** Opening Source material block **

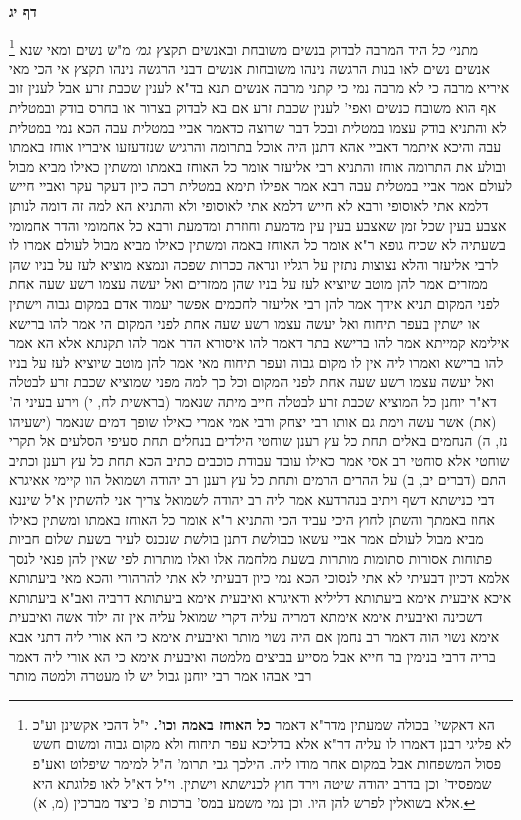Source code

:\documentclass[12pt, openany]{book}
\newcommand{\sethebfont}{
\fontsize{10.5pt}{21.0pt} \selectfont
}
\newcommand{\twocol}[1]{
	{\sethebfont \begin{multicols}{2}
			#1
	\end{multicols}}	
}
\newcommand{\sectname}{}
\newcommand{\newsection}[1]{
	\addcontentsline{toc}{section}{#1}
	\renewcommand{\sectname}{#1}	
	\vspace{-\baselineskip}
	\begin{center}
		\textbf{%
\fontsize{16pt}{16pt}\selectfont
			#1}
	\end{center}
	\vspace{-\baselineskip}
	\nopagebreak
}
\newcommand{\footnotecomment}[1]{
	\renewcommand\thefootnote{}
	\footnote{#1}}
\newcommand{\commenta}[1]{\footnotecomment{#1}}
\begin{document}
\newsection{דף יג}
\twocol{
\commenta{הא דאקשי' בכולה שמעתין מדר"א דאמר \textbf{כל האוחז באמה וכו'.} י"ל דהכי אקשינן וע"כ לא פליגי רבנן דאמרו לו עליה דר"א אלא בדליכא עפר תיחוח ולא מקום גבוה ומשום חשש פסול המשפחות אבל במקום אחר מודו ליה. הילכך גבי תרומ' ה"ל למימר שיפלוט ואע"פ שמפסיד' וכן בדרב יהודה שיטה וירד חוץ לכנישתא וישתין. וי"ל דא"ל לאו פלוגתא היא אלא בשואלין לפרש להן היו. וכן נמי משמע במס' ברכות פ' כיצד מברכין (מ, א). }
מתני׳ {\large\emph{כל}} היד המרבה לבדוק בנשים משובחת ובאנשים תקצץ
{\large\emph{גמ׳}} מ"ש נשים ומאי שנא אנשים נשים לאו בנות הרגשה נינהו משובחות אנשים דבני הרגשה נינהו תקצץ 
אי הכי מאי איריא מרבה כי לא מרבה נמי כי קתני מרבה אנשים 
תנא בד"א לענין שכבת זרע אבל לענין זוב אף הוא משובח כנשים 
ואפי' לענין שכבת זרע אם בא לבדוק בצרור או בחרס בודק 
ובמטלית לא והתניא בודק עצמו במטלית ובכל דבר שרוצה כדאמר אביי במטלית עבה הכא נמי במטלית עבה 
והיכא איתמר דאביי אהא דתנן היה אוכל בתרומה והרגיש שנזדעזעו איבריו אוחז באמתו ובולע את התרומה 
אוחז והתניא רבי אליעזר אומר כל האוחז באמתו ומשתין כאילו מביא מבול לעולם אמר אביי במטלית עבה 
רבא אמר אפילו תימא במטלית רכה כיון דעקר עקר ואביי חייש דלמא אתי לאוסופי ורבא לא חייש דלמא אתי לאוסופי
 ולא והתניא הא למה זה דומה לנותן אצבע בעין שכל זמן שאצבע בעין עין מדמעת וחוזרת ומדמעת 
ורבא כל אחמומי והדר אחמומי בשעתיה לא שכיח 
גופא ר"א אומר כל האוחז באמה ומשתין כאילו מביא מבול לעולם אמרו לו לרבי אליעזר והלא נצוצות נתזין על רגליו ונראה ככרות שפכה ונמצא מוציא לעז על בניו שהן ממזרים 
אמר להן מוטב שיוציא לעז על בניו שהן ממזרים ואל יעשה עצמו רשע שעה אחת לפני המקום 
תניא אידך אמר להן רבי אליעזר לחכמים אפשר יעמוד אדם במקום גבוה וישתין או ישתין בעפר תיחוח ואל יעשה עצמו רשע שעה אחת לפני המקום 
הי אמר להו ברישא אילימא קמייתא אמר להו ברישא בתר דאמר להו איסורא הדר אמר להו תקנתא 
אלא הא אמר להו ברישא ואמרו ליה אין לו מקום גבוה ועפר תיחוח מאי אמר להן מוטב שיוציא לעז על בניו ואל יעשה עצמו רשע שעה אחת לפני המקום
וכל כך למה מפני שמוציא שכבת זרע לבטלה דא"ר יוחנן כל המוציא שכבת זרע לבטלה חייב מיתה שנאמר (בראשית לח, י) וירע בעיני ה' (את) אשר עשה וימת גם אותו 
רבי יצחק ורבי אמי אמרי כאילו שופך דמים שנאמר (ישעיהו נז, ה) הנחמים באלים תחת כל עץ רענן שוחטי הילדים בנחלים תחת סעיפי הסלעים אל תקרי שוחטי אלא סוחטי 
רב אסי אמר כאילו עובד עבודת כוכבים כתיב הכא תחת כל עץ רענן וכתיב התם (דברים יב, ב) על ההרים הרמים ותחת כל עץ רענן 
רב יהודה ושמואל הוו קיימי אאיגרא דבי כנישתא דשף ויתיב בנהרדעא אמר ליה רב יהודה לשמואל צריך אני להשתין א"ל שיננא אחוז באמתך והשתן לחוץ 
היכי עביד הכי והתניא ר"א אומר כל האוחז באמתו ומשתין כאילו מביא מבול לעולם 
אמר אביי עשאו כבולשת דתנן בולשת שנכנס לעיר בשעת שלום חביות פתוחות אסורות סתומות מותרות בשעת מלחמה אלו ואלו מותרות לפי שאין להן פנאי לנסך אלמא דכיון דבעיתי לא אתי לנסוכי הכא נמי כיון דבעיתי לא אתי להרהורי 
והכא מאי ביעתותא איכא איבעית אימא ביעתותא דליליא ודאיגרא ואיבעית אימא ביעתותא דרביה ואב"א ביעתותא דשכינה ואיבעית אימא אימתא דמריה עליה דקרי שמואל עליה אין זה ילוד אשה 
ואיבעית אימא נשוי הוה דאמר רב נחמן אם היה נשוי מותר 
ואיבעית אימא כי הא אורי ליה דתני אבא בריה דרבי בנימין בר חייא אבל מסייע בביצים מלמטה ואיבעית אימא כי הא אורי ליה דאמר רבי אבהו אמר רבי יוחנן גבול יש לו מעטרה ולמטה מותר}
\end{document}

** Closing Source material block **

• **Your objective**: The lines to report are those in the material above that contain the word "ורבא"; copy every one of them.

• **Result**:
רבא אמר אפילו תימא במטלית רכה כיון דעקר עקר ואביי חייש דלמא אתי לאוסופי ורבא לא חייש דלמא אתי לאוסופי
ורבא כל אחמומי והדר אחמומי בשעתיה לא שכיח 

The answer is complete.